--- Exercise ---
When writing out the entries below, keep only the lines from the line with "Here is a simplified" to the line with "DirectByteBuffer 容量，初始为 2048。", both included, exactly as they are, and leave the pictures aside.
:: Records for this exercise ::
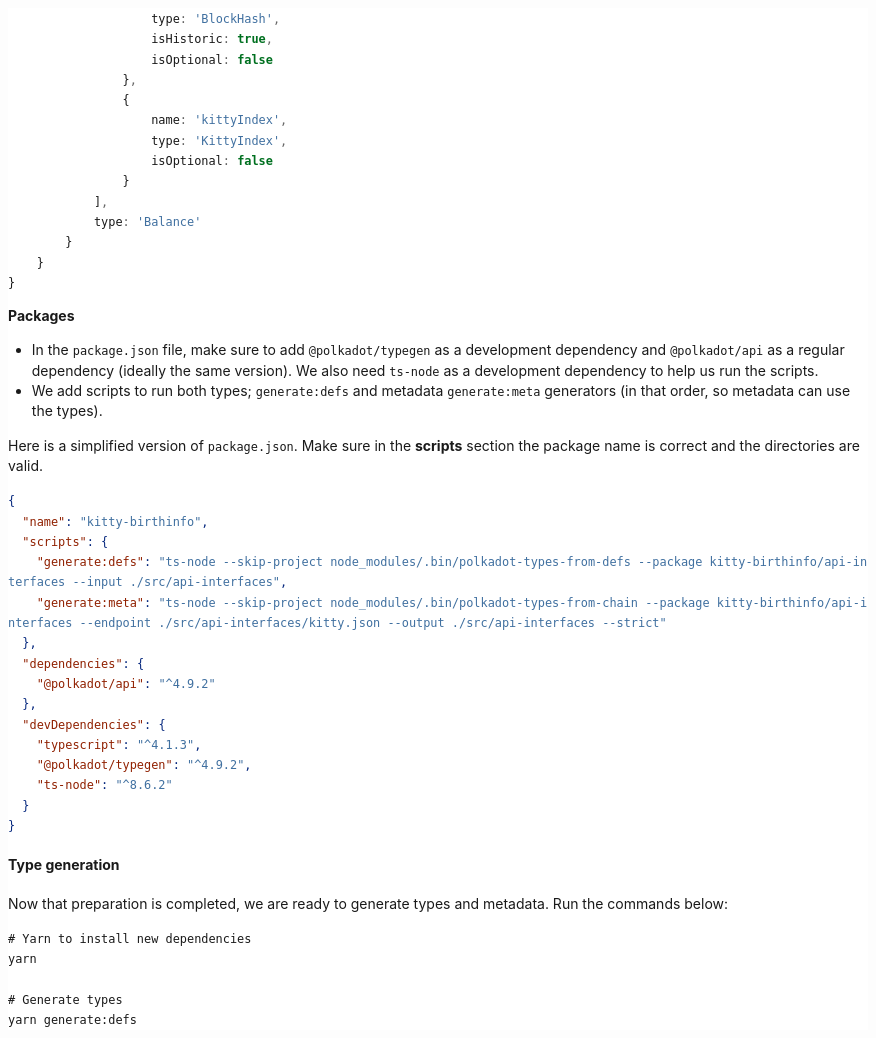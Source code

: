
 ```ts
                    type: 'BlockHash',
                    isHistoric: true,
                    isOptional: false
                },
                {
                    name: 'kittyIndex',
                    type: 'KittyIndex',
                    isOptional: false
                }
            ],
            type: 'Balance'
        }
    }
}
```

**Packages**

- In the `package.json` file, make sure to add `@polkadot/typegen` as a development dependency and `@polkadot/api` as a regular dependency (ideally the same version). We also need `ts-node` as a development dependency to help us run the scripts.
- We add scripts to run both types; `generate:defs` and metadata `generate:meta` generators (in that order, so metadata can use the types).

Here is a simplified version of `package.json`. Make sure in the **scripts** section the package name is correct and the directories are valid.

```json
{
  "name": "kitty-birthinfo",
  "scripts": {
    "generate:defs": "ts-node --skip-project node_modules/.bin/polkadot-types-from-defs --package kitty-birthinfo/api-interfaces --input ./src/api-interfaces",
    "generate:meta": "ts-node --skip-project node_modules/.bin/polkadot-types-from-chain --package kitty-birthinfo/api-interfaces --endpoint ./src/api-interfaces/kitty.json --output ./src/api-interfaces --strict"
  },
  "dependencies": {
    "@polkadot/api": "^4.9.2"
  },
  "devDependencies": {
    "typescript": "^4.1.3",
    "@polkadot/typegen": "^4.9.2",
    "ts-node": "^8.6.2"
  }
}
```

#### Type generation

Now that preparation is completed, we are ready to generate types and metadata. Run the commands below:

```shell
# Yarn to install new dependencies
yarn

# Generate types
yarn generate:defs
```
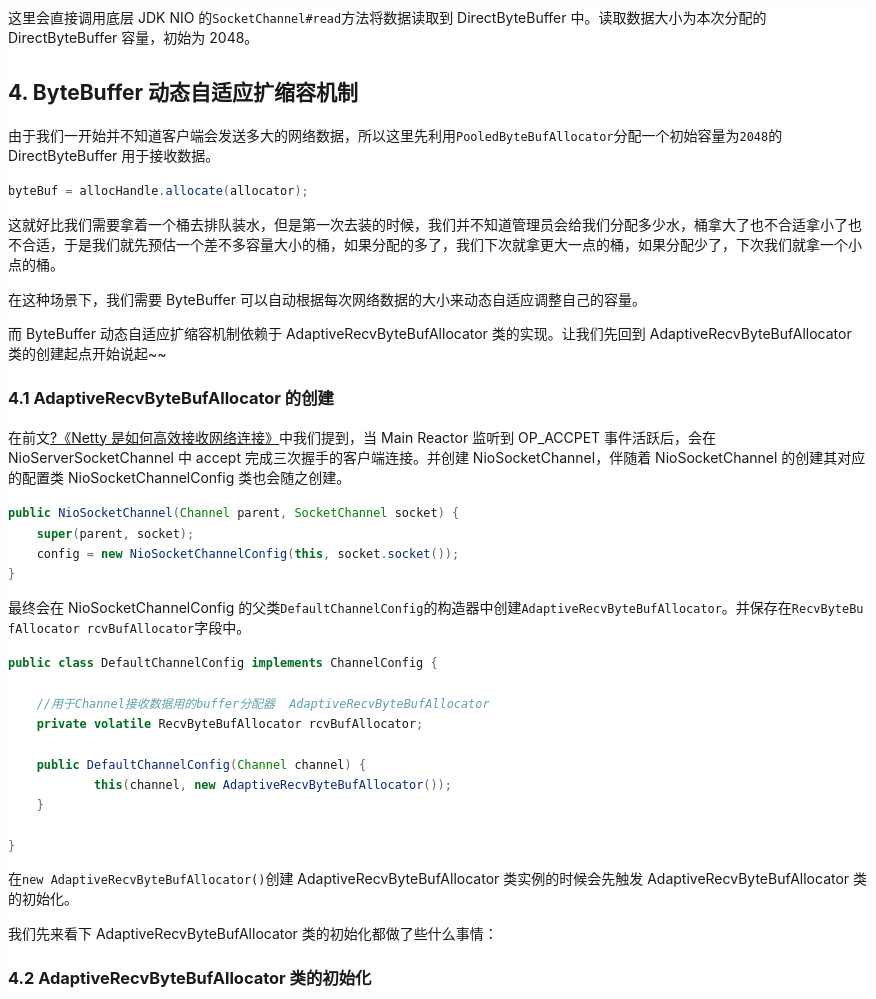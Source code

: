 这里会直接调用底层 JDK NIO 的`SocketChannel#read`方法将数据读取到 DirectByteBuffer 中。读取数据大小为本次分配的 DirectByteBuffer 容量，初始为 2048。

## 4. ByteBuffer 动态自适应扩缩容机制

由于我们一开始并不知道客户端会发送多大的网络数据，所以这里先利用`PooledByteBufAllocator`分配一个初始容量为`2048`的 DirectByteBuffer 用于接收数据。

```Java
byteBuf = allocHandle.allocate(allocator);
```

这就好比我们需要拿着一个桶去排队装水，但是第一次去装的时候，我们并不知道管理员会给我们分配多少水，桶拿大了也不合适拿小了也不合适，于是我们就先预估一个差不多容量大小的桶，如果分配的多了，我们下次就拿更大一点的桶，如果分配少了，下次我们就拿一个小点的桶。

在这种场景下，我们需要 ByteBuffer 可以自动根据每次网络数据的大小来动态自适应调整自己的容量。

而 ByteBuffer 动态自适应扩缩容机制依赖于 AdaptiveRecvByteBufAllocator 类的实现。让我们先回到 AdaptiveRecvByteBufAllocator 类的创建起点开始说起~~

### 4.1 AdaptiveRecvByteBufAllocator 的创建

在前文[?《Netty 是如何高效接收网络连接》](https://mp.weixin.qq.com/s?__biz=Mzg2MzU3Mjc3Ng==&mid=2247484184&idx=1&sn=726877ce28cf6e5d2ac3225fae687f19&chksm=ce77c55ff9004c493b592288819dc4d4664b5949ee97fed977b6558bc517dad0e1f73fab0f46&scene=21&cur_album_id=2217816582418956300#wechat_redirect)中我们提到，当 Main Reactor 监听到 OP_ACCPET 事件活跃后，会在 NioServerSocketChannel 中 accept 完成三次握手的客户端连接。并创建 NioSocketChannel，伴随着 NioSocketChannel 的创建其对应的配置类 NioSocketChannelConfig 类也会随之创建。

```Java
public NioSocketChannel(Channel parent, SocketChannel socket) {
    super(parent, socket);
    config = new NioSocketChannelConfig(this, socket.socket());
}
```

最终会在 NioSocketChannelConfig 的父类`DefaultChannelConfig`的构造器中创建`AdaptiveRecvByteBufAllocator`。并保存在`RecvByteBufAllocator rcvBufAllocator`字段中。

```Java
public class DefaultChannelConfig implements ChannelConfig {

    //用于Channel接收数据用的buffer分配器  AdaptiveRecvByteBufAllocator
    private volatile RecvByteBufAllocator rcvBufAllocator;

    public DefaultChannelConfig(Channel channel) {
            this(channel, new AdaptiveRecvByteBufAllocator());
    }

}
```

在`new AdaptiveRecvByteBufAllocator()`创建 AdaptiveRecvByteBufAllocator 类实例的时候会先触发 AdaptiveRecvByteBufAllocator 类的初始化。

我们先来看下 AdaptiveRecvByteBufAllocator 类的初始化都做了些什么事情：

### 4.2 AdaptiveRecvByteBufAllocator 类的初始化
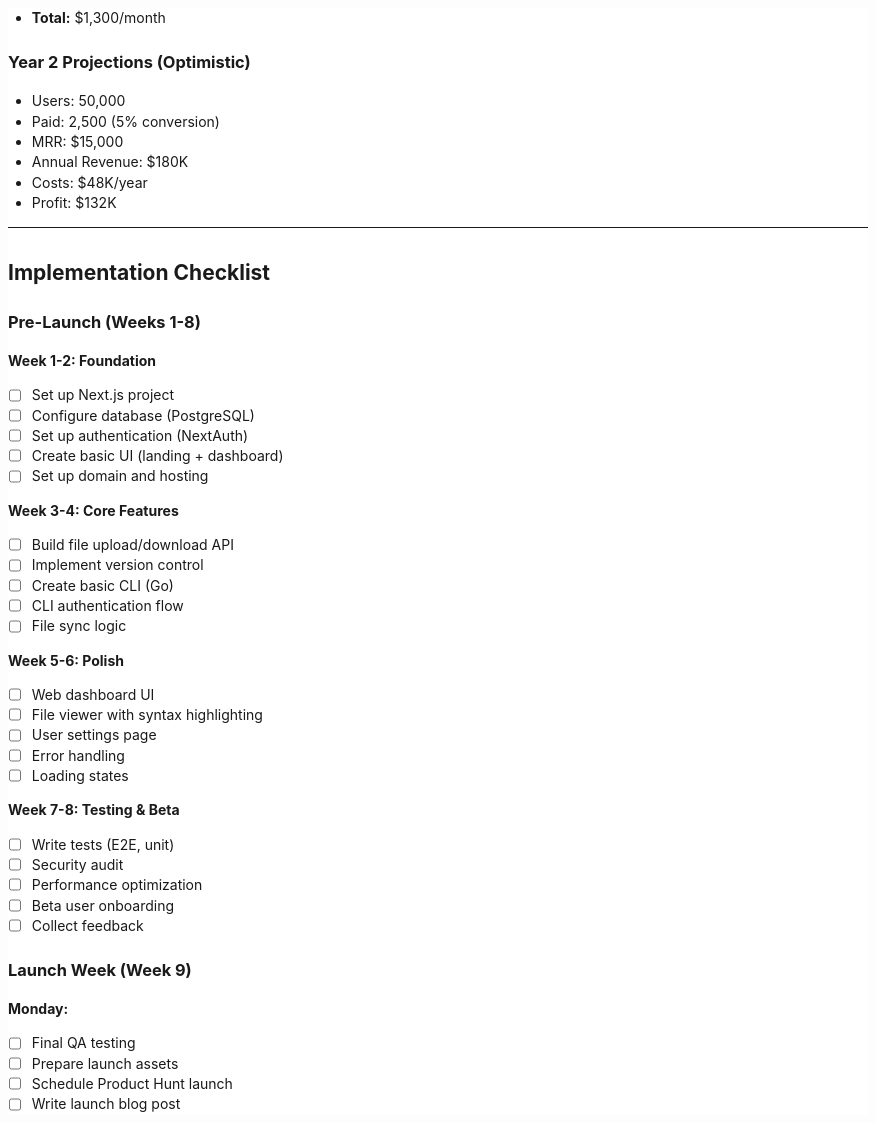 -   **Total:** $1,300/month

### Year 2 Projections (Optimistic)

-   Users: 50,000
-   Paid: 2,500 (5% conversion)
-   MRR: $15,000
-   Annual Revenue: $180K
-   Costs: $48K/year
-   Profit: $132K

---

## Implementation Checklist

### Pre-Launch (Weeks 1-8)

**Week 1-2: Foundation**

-   [ ] Set up Next.js project
-   [ ] Configure database (PostgreSQL)
-   [ ] Set up authentication (NextAuth)
-   [ ] Create basic UI (landing + dashboard)
-   [ ] Set up domain and hosting

**Week 3-4: Core Features**

-   [ ] Build file upload/download API
-   [ ] Implement version control
-   [ ] Create basic CLI (Go)
-   [ ] CLI authentication flow
-   [ ] File sync logic

**Week 5-6: Polish**

-   [ ] Web dashboard UI
-   [ ] File viewer with syntax highlighting
-   [ ] User settings page
-   [ ] Error handling
-   [ ] Loading states

**Week 7-8: Testing & Beta**

-   [ ] Write tests (E2E, unit)
-   [ ] Security audit
-   [ ] Performance optimization
-   [ ] Beta user onboarding
-   [ ] Collect feedback

### Launch Week (Week 9)

**Monday:**

-   [ ] Final QA testing
-   [ ] Prepare launch assets
-   [ ] Schedule Product Hunt launch
-   [ ] Write launch blog post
:::
--- Output ---
Here is a simplified version of `package.json`. Make sure in the **scripts** section the package name is correct and the directories are valid.

```json
{
  "name": "kitty-birthinfo",
  "scripts": {
    "generate:defs": "ts-node --skip-project node_modules/.bin/polkadot-types-from-defs --package kitty-birthinfo/api-interfaces --input ./src/api-interfaces",
    "generate:meta": "ts-node --skip-project node_modules/.bin/polkadot-types-from-chain --package kitty-birthinfo/api-interfaces --endpoint ./src/api-interfaces/kitty.json --output ./src/api-interfaces --strict"
  },
  "dependencies": {
    "@polkadot/api": "^4.9.2"
  },
  "devDependencies": {
    "typescript": "^4.1.3",
    "@polkadot/typegen": "^4.9.2",
    "ts-node": "^8.6.2"
  }
}
```

#### Type generation

Now that preparation is completed, we are ready to generate types and metadata. Run the commands below:

```shell
# Yarn to install new dependencies
yarn

# Generate types
yarn generate:defs
```
Source code

: 这里会直接调用底层 JDK NIO 的`SocketChannel#read`方法将数据读取到 DirectByteBuffer 中。读取数据大小为本次分配的 DirectByteBuffer 容量，初始为 2048。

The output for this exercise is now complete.